Top of MATERIAL PROVIDED
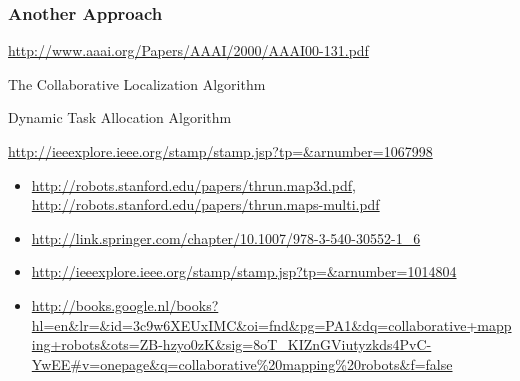 \subsubsection{Another Approach}
\url{http://www.aaai.org/Papers/AAAI/2000/AAAI00-131.pdf}

The Collaborative Localization Algorithm

Dynamic Task Allocation Algorithm

\url{http://ieeexplore.ieee.org/stamp/stamp.jsp?tp=&arnumber=1067998}


\begin{itemize}
  \item \url{http://robots.stanford.edu/papers/thrun.map3d.pdf}, \url{http://robots.stanford.edu/papers/thrun.maps-multi.pdf}
  \item \url{http://link.springer.com/chapter/10.1007/978-3-540-30552-1_6}
  \item \url{http://ieeexplore.ieee.org/stamp/stamp.jsp?tp=&arnumber=1014804}
  \item \url{http://books.google.nl/books?hl=en&lr=&id=3c9w6XEUxIMC&oi=fnd&pg=PA1&dq=collaborative+mapping+robots&ots=ZB-hzyo0zK&sig=8oT_KIZnGViutyzkds4PvC-YwEE#v=onepage&q=collaborative%20mapping%20robots&f=false}
\end{itemize}

  \begin{table}[H]
  \renewcommand{\arraystretch}{1.3}
  \label{table_alg_mapping}
  \caption{Overview of Common Mapping Algorithms}
  \centering
{}
  \end{table}

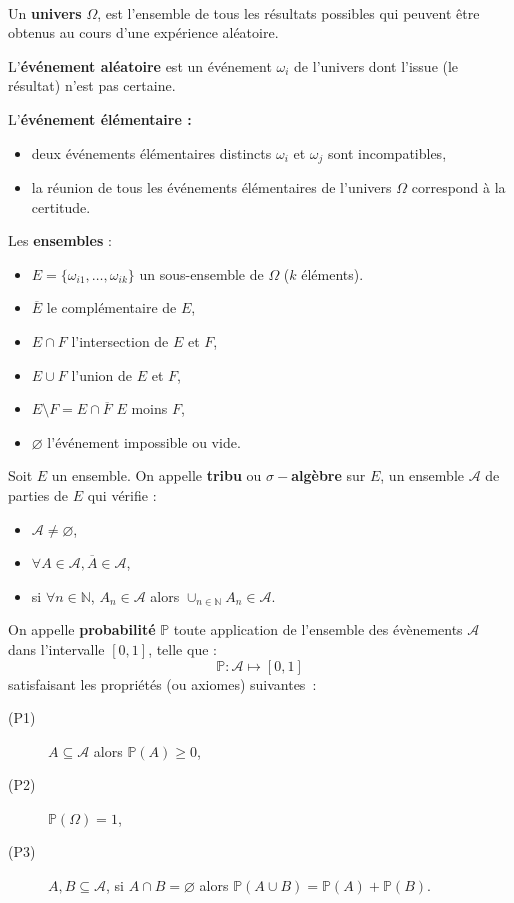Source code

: 
\begin{f}[Axiomatique]{\ }
	
	Un \textbf{univers} $\Omega$, est l'ensemble de tous les résultats possibles qui peuvent être obtenus au cours d'une expérience aléatoire.
	
	L'\textbf{événement aléatoire} est un événement $\omega_i$ de l'univers dont l'issue (le résultat) n'est pas certaine.
	
	
	L'\textbf{événement élémentaire :}
	\begin{itemize}
		\item deux événements élémentaires distincts $\omega_i$ et $\omega_j$ sont incompatibles,
		\item la réunion de tous les événements élémentaires de l'univers $\Omega $ correspond à la certitude.
	\end{itemize}
	
	Les \textbf{ensembles} :
	\begin{itemize}
		\item  $E=\lbrace \omega_{i1},\ldots , \omega_{ik}\rbrace$ un sous-ensemble de $\Omega$ ($k$ éléments).
		\item $\overline{E}$ le complémentaire de $E$,
		\item $E\cap F$ l'intersection de $E$ et $F$,
		\item $E\cup F$ l'union de $E$ et $F$,
		\item $E\setminus F= E\cap\overline{F}$  $E$ moins $F$,
		\item $\varnothing$ l'événement impossible ou vide.
	\end{itemize}
	
	Soit $E$ un ensemble. On appelle \textbf{tribu} ou \textbf{$\sigma-$algèbre} sur $E$, un ensemble $\mathcal{A}$ de parties de $E$ qui vérifie :
	\begin{itemize}
		\item     $\mathcal{A} \not=\varnothing$,
		\item     $\forall A \in \mathcal{A} , \overline{A} \in\mathcal{A}$,
		\item     si $\forall n \in \mathbb{N}$, $A_n \in\mathcal{A}$ alors $\cup_{n\in\mathbb{N} } A_n \in\mathcal{A}$.
	\end{itemize}
	
	On appelle \textbf{probabilité} $\mathbb{P}$ toute application de l'ensemble des évènements $\mathcal{A}$ dans l'intervalle $[0,1]$, telle que :      $$\mathbb{P} :      \mathcal{A}  \mapsto   [0,1]$$
	satisfaisant les propriétés (ou axiomes) suivantes~:
	\begin{description}
		\item[(P1)] $A \subseteq \mathcal{A} $    alors  $ \mathbb{P}(A) \geq 0$,
		\item[(P2)] $ \mathbb{P}(\Omega) = 1$,
		\item[(P3)] $A, B \subseteq \mathcal{A}$,  si  $A\cap B =\varnothing$    alors   $\mathbb{P}(A\cup B)=\mathbb{P}(A) + \mathbb{P}(B)$.
	\end{description}
	

\end{f}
Bottom of MATERIAL PROVIDED
» YOUR GOAL:
For the string "stamp", go line by line through the material and copy every line that has it.

» TASK ANSWER:
\url{http://ieeexplore.ieee.org/stamp/stamp.jsp?tp=&arnumber=1067998}
  \item \url{http://ieeexplore.ieee.org/stamp/stamp.jsp?tp=&arnumber=1014804}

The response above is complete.